• [AIM OF THE EXERCISE] Every line that contains the word "using" should be copied from the records below.

Document images with source code
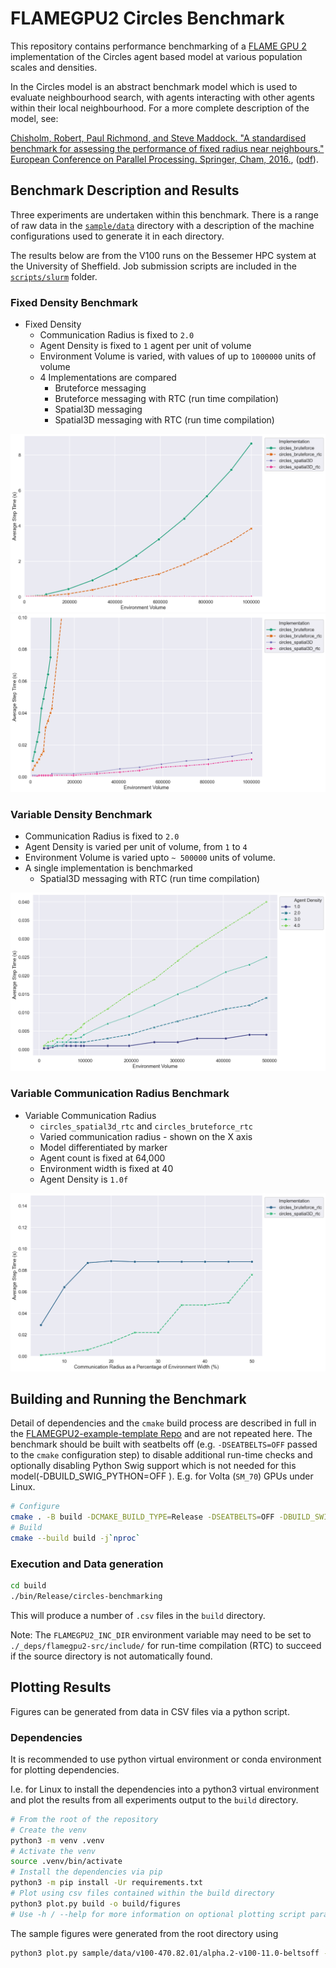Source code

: # FLAMEGPU2 Circles Benchmark

This repository contains performance benchmarking of a [FLAME GPU 2](https://github.com/FLAMEGPU/FLAMEGPU2) implementation of the Circles agent based model at various population scales and densities.

In the Circles model is an abstract benchmark model which is used to evaluate neighbourhood search, with agents interacting with other agents within their local neighbourhood.
For a more complete description of the model, see:

[Chisholm, Robert, Paul Richmond, and Steve Maddock. "A standardised benchmark for assessing the performance of fixed radius near neighbours." European Conference on Parallel Processing. Springer, Cham, 2016.](https://doi.org/10.1007/978-3-319-58943-5_25), ([pdf](https://eprints.whiterose.ac.uk/104079/1/paper.pdf)).

## Benchmark Description and Results

Three experiments are undertaken within this benchmark. There is a range of raw data in the [`sample/data`](sample/data) directory with a description of the machine configurations used to generate it in each directory.

The results below are from the V100 runs on the Bessemer HPC system at the University of Sheffield. Job submission scripts are included in the [`scripts/slurm`]() folder.

### Fixed Density Benchmark

+ Fixed Density
    + Communication Radius is fixed to `2.0`
    + Agent Density is fixed to `1` agent per unit of volume 
    + Environment Volume is varied, with values of up to `1000000` units of volume
    + 4 Implementations are compared
        + Bruteforce messaging 
        + Bruteforce messaging with RTC (run time compilation)
        + Spatial3D messaging 
        + Spatial3D messaging with RTC (run time compilation) 

[![Fixed Density Benchmark](sample/figures/v100-470.82.01/alpha.2-v100-11.0-beltsoff/fixed-density--volume--step-s--model--all.png)](sample/figures/v100-470.82.01/alpha.2-v100-11.0-beltsoff/fixed-density--volume--step-s--model--all.png)
[![Fixed Density Benchmark Zoomed](sample/figures/v100-470.82.01/alpha.2-v100-11.0-beltsoff/fixed-density--volume--step-s--model--zoomed.png)](sample/figures/v100-470.82.01/alpha.2-v100-11.0-beltsoff/fixed-density--volume--step-s--model--zoomed.png)

### Variable Density Benchmark


+ Communication Radius is fixed to `2.0`
+ Agent Density is varied per unit of volume, from `1` to `4`
+ Environment Volume is varied upto `~ 500000` units of volume.
+ A single implementation is benchmarked
    + Spatial3D messaging with RTC (run time compilation)
		
[![variable-density volume](sample/figures/v100-470.82.01/alpha.2-v100-11.0-beltsoff/variable-density--volume--step-s--density--3drtc.png)](sample/figures/v100-470.82.01/alpha.2-v100-11.0-beltsoff/variable-density--volume--step-s--density--3drtc.png)

### Variable Communication Radius Benchmark

+ Variable Communication Radius
    + `circles_spatial3d_rtc` and `circles_bruteforce_rtc`
    + Varied communication radius - shown on the X axis
    + Model differentiated by marker
    + Agent count is fixed at 64,000
    + Environment width is fixed at 40
    + Agent Density is `1.0f`


[![Variable Communication Radius Benchmark](sample/figures/v100-470.82.01/alpha.2-v100-11.0-beltsoff/comm-radius--lineplot-spatial3D-bruteforce-rtc-only.png)](sample/figures/v100-470.82.01/alpha.2-v100-11.0-beltsoff/comm-radius--lineplot-spatial3D-bruteforce-rtc-only.png)

## Building and Running the Benchmark

Detail of dependencies and the `cmake` build process are described in full in the [FLAMEGPU2-example-template Repo](https://github.com/FLAMEGPU/FLAMEGPU2-example-template) and are not repeated here. The benchmark should be built with seatbelts off (e.g. `-DSEATBELTS=OFF` passed to the `cmake` configuration step) to disable additional run-time checks and optionally disabling Python Swig support which is not needed for this model(-DBUILD_SWIG_PYTHON=OFF ). E.g. for Volta (`SM_70`) GPUs under Linux.

```bash
# Configure 
cmake . -B build -DCMAKE_BUILD_TYPE=Release -DSEATBELTS=OFF -DBUILD_SWIG_PYTHON=OFF -DCUDA_ARCH=70
# Build
cmake --build build -j`nproc` 
```

### Execution and Data generation

```bash
cd build
./bin/Release/circles-benchmarking 
```
This will produce a number of `.csv` files in the `build` directory.

Note: The `FLAMEGPU2_INC_DIR` environment variable may need to be set to `./_deps/flamegpu2-src/include/` for run-time compilation (RTC) to succeed if the source directory is not automatically found.


## Plotting Results

Figures can be generated from data in CSV files via a python script.

### Dependencies

It is recommended to use python virtual environment or conda environment for plotting dependencies.

I.e. for Linux to install the dependencies into a python3 virtual environment and plot the results from all experiments output to the `build` directory.

```bash
# From the root of the repository
# Create the venv
python3 -m venv .venv
# Activate the venv
source .venv/bin/activate
# Install the dependencies via pip
python3 -m pip install -Ur requirements.txt
# Plot using csv files contained within the build directory
python3 plot.py build -o build/figures
# Use -h / --help for more information on optional plotting script parameters.
```

The sample figures were generated from the root directory using

```bash
python3 plot.py sample/data/v100-470.82.01/alpha.2-v100-11.0-beltsoff -o sample/figures/v100-470.82.01/alpha.2-v100-11.0-beltsoff
```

• [SOLUTION FOR THIS EXERCISE]
# Plot using csv files contained within the build directory
The sample figures were generated from the root directory using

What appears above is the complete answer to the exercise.